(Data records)
- - -

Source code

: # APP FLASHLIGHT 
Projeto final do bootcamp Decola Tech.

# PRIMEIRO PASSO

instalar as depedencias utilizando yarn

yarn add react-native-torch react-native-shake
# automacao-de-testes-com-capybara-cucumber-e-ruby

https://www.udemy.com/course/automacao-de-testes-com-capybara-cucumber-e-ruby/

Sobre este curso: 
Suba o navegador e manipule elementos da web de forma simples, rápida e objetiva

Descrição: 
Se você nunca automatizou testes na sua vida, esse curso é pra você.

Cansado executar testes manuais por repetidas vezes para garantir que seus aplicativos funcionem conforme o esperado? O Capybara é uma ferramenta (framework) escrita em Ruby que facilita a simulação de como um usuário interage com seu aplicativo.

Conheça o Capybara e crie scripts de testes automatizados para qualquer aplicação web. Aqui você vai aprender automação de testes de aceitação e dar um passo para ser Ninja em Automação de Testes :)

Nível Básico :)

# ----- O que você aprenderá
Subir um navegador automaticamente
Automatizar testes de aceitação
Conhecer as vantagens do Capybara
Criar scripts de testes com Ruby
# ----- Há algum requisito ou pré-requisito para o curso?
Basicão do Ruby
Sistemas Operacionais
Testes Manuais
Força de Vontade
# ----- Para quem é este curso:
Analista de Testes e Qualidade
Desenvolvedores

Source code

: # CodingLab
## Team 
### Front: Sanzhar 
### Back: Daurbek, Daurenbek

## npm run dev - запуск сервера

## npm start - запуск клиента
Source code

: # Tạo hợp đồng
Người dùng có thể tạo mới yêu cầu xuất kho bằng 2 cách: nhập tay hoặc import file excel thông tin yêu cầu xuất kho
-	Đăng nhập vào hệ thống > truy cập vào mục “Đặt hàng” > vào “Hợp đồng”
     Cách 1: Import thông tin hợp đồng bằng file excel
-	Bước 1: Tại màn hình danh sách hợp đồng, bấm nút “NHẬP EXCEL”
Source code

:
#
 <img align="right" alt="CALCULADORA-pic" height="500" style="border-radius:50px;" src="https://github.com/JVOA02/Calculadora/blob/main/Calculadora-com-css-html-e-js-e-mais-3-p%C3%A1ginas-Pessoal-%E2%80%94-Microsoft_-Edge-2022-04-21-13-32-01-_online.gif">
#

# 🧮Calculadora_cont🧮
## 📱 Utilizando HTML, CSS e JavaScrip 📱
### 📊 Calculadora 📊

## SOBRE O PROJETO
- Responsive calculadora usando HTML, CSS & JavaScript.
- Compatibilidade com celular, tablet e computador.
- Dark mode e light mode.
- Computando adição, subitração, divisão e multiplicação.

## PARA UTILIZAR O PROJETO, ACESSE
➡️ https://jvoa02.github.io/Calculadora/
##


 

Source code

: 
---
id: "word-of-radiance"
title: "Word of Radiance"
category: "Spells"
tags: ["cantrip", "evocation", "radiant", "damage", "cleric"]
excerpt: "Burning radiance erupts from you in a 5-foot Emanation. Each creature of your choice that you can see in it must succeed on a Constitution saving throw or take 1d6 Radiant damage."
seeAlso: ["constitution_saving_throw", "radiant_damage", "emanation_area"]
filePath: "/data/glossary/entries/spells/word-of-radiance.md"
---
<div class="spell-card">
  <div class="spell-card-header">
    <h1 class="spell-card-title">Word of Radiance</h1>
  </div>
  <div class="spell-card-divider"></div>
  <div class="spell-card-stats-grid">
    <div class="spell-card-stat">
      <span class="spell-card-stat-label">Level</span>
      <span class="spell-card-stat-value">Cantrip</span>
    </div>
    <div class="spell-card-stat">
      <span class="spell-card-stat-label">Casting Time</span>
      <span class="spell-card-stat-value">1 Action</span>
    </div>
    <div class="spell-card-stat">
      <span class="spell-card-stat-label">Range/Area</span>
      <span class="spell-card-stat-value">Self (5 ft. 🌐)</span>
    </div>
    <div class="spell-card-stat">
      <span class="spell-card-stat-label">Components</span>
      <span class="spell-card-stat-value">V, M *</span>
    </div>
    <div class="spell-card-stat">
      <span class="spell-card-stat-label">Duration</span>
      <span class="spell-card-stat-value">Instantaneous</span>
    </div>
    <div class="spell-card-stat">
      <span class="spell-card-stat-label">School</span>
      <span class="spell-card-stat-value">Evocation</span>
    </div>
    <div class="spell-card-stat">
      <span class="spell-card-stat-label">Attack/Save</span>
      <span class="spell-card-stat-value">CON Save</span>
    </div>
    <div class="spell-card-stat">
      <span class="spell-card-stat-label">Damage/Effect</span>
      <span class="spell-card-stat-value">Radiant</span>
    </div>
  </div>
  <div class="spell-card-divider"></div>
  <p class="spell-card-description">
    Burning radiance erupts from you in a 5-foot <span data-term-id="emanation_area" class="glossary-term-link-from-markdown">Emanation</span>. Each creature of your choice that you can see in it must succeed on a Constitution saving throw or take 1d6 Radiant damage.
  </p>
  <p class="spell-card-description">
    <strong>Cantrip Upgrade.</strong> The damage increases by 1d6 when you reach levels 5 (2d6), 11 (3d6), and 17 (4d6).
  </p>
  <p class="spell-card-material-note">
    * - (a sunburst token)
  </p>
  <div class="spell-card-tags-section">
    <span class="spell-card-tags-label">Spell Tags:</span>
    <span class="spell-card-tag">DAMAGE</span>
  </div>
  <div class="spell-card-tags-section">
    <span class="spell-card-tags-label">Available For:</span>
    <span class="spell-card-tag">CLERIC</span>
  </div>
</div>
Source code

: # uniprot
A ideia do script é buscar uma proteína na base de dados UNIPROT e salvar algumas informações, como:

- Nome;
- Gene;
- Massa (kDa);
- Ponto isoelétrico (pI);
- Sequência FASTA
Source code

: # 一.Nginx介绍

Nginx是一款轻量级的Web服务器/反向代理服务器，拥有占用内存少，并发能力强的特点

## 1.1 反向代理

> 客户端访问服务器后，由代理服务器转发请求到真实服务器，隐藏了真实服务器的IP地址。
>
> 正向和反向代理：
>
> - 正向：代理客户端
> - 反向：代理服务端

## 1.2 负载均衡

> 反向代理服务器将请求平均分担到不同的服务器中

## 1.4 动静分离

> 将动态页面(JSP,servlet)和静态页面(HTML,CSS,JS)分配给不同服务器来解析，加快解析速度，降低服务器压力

- - -

**Prompt**
Line by line, retype all of the entries.

**Written answer**
Source code

: # APP FLASHLIGHT 
Projeto final do bootcamp Decola Tech.

# PRIMEIRO PASSO

instalar as depedencias utilizando yarn

yarn add react-native-torch react-native-shake
# automacao-de-testes-com-capybara-cucumber-e-ruby

https://www.udemy.com/course/automacao-de-testes-com-capybara-cucumber-e-ruby/

Sobre este curso: 
Suba o navegador e manipule elementos da web de forma simples, rápida e objetiva

Descrição: 
Se você nunca automatizou testes na sua vida, esse curso é pra você.

Cansado executar testes manuais por repetidas vezes para garantir que seus aplicativos funcionem conforme o esperado? O Capybara é uma ferramenta (framework) escrita em Ruby que facilita a simulação de como um usuário interage com seu aplicativo.

Conheça o Capybara e crie scripts de testes automatizados para qualquer aplicação web. Aqui você vai aprender automação de testes de aceitação e dar um passo para ser Ninja em Automação de Testes :)

Nível Básico :)

# ----- O que você aprenderá
Subir um navegador automaticamente
Automatizar testes de aceitação
Conhecer as vantagens do Capybara
Criar scripts de testes com Ruby
# ----- Há algum requisito ou pré-requisito para o curso?
Basicão do Ruby
Sistemas Operacionais
Testes Manuais
Força de Vontade
# ----- Para quem é este curso:
Analista de Testes e Qualidade
Desenvolvedores

Source code

: # CodingLab
## Team 
### Front: Sanzhar 
### Back: Daurbek, Daurenbek

## npm run dev - запуск сервера

## npm start - запуск клиента
Source code

: # Tạo hợp đồng
Người dùng có thể tạo mới yêu cầu xuất kho bằng 2 cách: nhập tay hoặc import file excel thông tin yêu cầu xuất kho
-	Đăng nhập vào hệ thống > truy cập vào mục “Đặt hàng” > vào “Hợp đồng”
     Cách 1: Import thông tin hợp đồng bằng file excel
-	Bước 1: Tại màn hình danh sách hợp đồng, bấm nút “NHẬP EXCEL”
Source code

:
#
 <img align="right" alt="CALCULADORA-pic" height="500" style="border-radius:50px;" src="https://github.com/JVOA02/Calculadora/blob/main/Calculadora-com-css-html-e-js-e-mais-3-p%C3%A1ginas-Pessoal-%E2%80%94-Microsoft_-Edge-2022-04-21-13-32-01-_online.gif">
#

# 🧮Calculadora_cont🧮
## 📱 Utilizando HTML, CSS e JavaScrip 📱
### 📊 Calculadora 📊

## SOBRE O PROJETO
- Responsive calculadora usando HTML, CSS & JavaScript.
- Compatibilidade com celular, tablet e computador.
- Dark mode e light mode.
- Computando adição, subitração, divisão e multiplicação.

## PARA UTILIZAR O PROJETO, ACESSE
➡️ https://jvoa02.github.io/Calculadora/
##


 

Source code

: 
---
id: "word-of-radiance"
title: "Word of Radiance"
category: "Spells"
tags: ["cantrip", "evocation", "radiant", "damage", "cleric"]
excerpt: "Burning radiance erupts from you in a 5-foot Emanation. Each creature of your choice that you can see in it must succeed on a Constitution saving throw or take 1d6 Radiant damage."
seeAlso: ["constitution_saving_throw", "radiant_damage", "emanation_area"]
filePath: "/data/glossary/entries/spells/word-of-radiance.md"
---
<div class="spell-card">
  <div class="spell-card-header">
    <h1 class="spell-card-title">Word of Radiance</h1>
  </div>
  <div class="spell-card-divider"></div>
  <div class="spell-card-stats-grid">
    <div class="spell-card-stat">
      <span class="spell-card-stat-label">Level</span>
      <span class="spell-card-stat-value">Cantrip</span>
    </div>
    <div class="spell-card-stat">
      <span class="spell-card-stat-label">Casting Time</span>
      <span class="spell-card-stat-value">1 Action</span>
    </div>
    <div class="spell-card-stat">
      <span class="spell-card-stat-label">Range/Area</span>
      <span class="spell-card-stat-value">Self (5 ft. 🌐)</span>
    </div>
    <div class="spell-card-stat">
      <span class="spell-card-stat-label">Components</span>
      <span class="spell-card-stat-value">V, M *</span>
    </div>
    <div class="spell-card-stat">
      <span class="spell-card-stat-label">Duration</span>
      <span class="spell-card-stat-value">Instantaneous</span>
    </div>
    <div class="spell-card-stat">
      <span class="spell-card-stat-label">School</span>
      <span class="spell-card-stat-value">Evocation</span>
    </div>
    <div class="spell-card-stat">
      <span class="spell-card-stat-label">Attack/Save</span>
      <span class="spell-card-stat-value">CON Save</span>
    </div>
    <div class="spell-card-stat">
      <span class="spell-card-stat-label">Damage/Effect</span>
      <span class="spell-card-stat-value">Radiant</span>
    </div>
  </div>
  <div class="spell-card-divider"></div>
  <p class="spell-card-description">
    Burning radiance erupts from you in a 5-foot <span data-term-id="emanation_area" class="glossary-term-link-from-markdown">Emanation</span>. Each creature of your choice that you can see in it must succeed on a Constitution saving throw or take 1d6 Radiant damage.
  </p>
  <p class="spell-card-description">
    <strong>Cantrip Upgrade.</strong> The damage increases by 1d6 when you reach levels 5 (2d6), 11 (3d6), and 17 (4d6).
  </p>
  <p class="spell-card-material-note">
    * - (a sunburst token)
  </p>
  <div class="spell-card-tags-section">
    <span class="spell-card-tags-label">Spell Tags:</span>
    <span class="spell-card-tag">DAMAGE</span>
  </div>
  <div class="spell-card-tags-section">
    <span class="spell-card-tags-label">Available For:</span>
    <span class="spell-card-tag">CLERIC</span>
  </div>
</div>
Source code

: # uniprot
A ideia do script é buscar uma proteína na base de dados UNIPROT e salvar algumas informações, como:

- Nome;
- Gene;
- Massa (kDa);
- Ponto isoelétrico (pI);
- Sequência FASTA
Source code

: # 一.Nginx介绍

Nginx是一款轻量级的Web服务器/反向代理服务器，拥有占用内存少，并发能力强的特点

## 1.1 反向代理

> 客户端访问服务器后，由代理服务器转发请求到真实服务器，隐藏了真实服务器的IP地址。
>
> 正向和反向代理：
>
> - 正向：代理客户端
> - 反向：代理服务端

## 1.2 负载均衡

> 反向代理服务器将请求平均分担到不同的服务器中

## 1.4 动静分离

> 将动态页面(JSP,servlet)和静态页面(HTML,CSS,JS)分配给不同服务器来解析，加快解析速度，降低服务器压力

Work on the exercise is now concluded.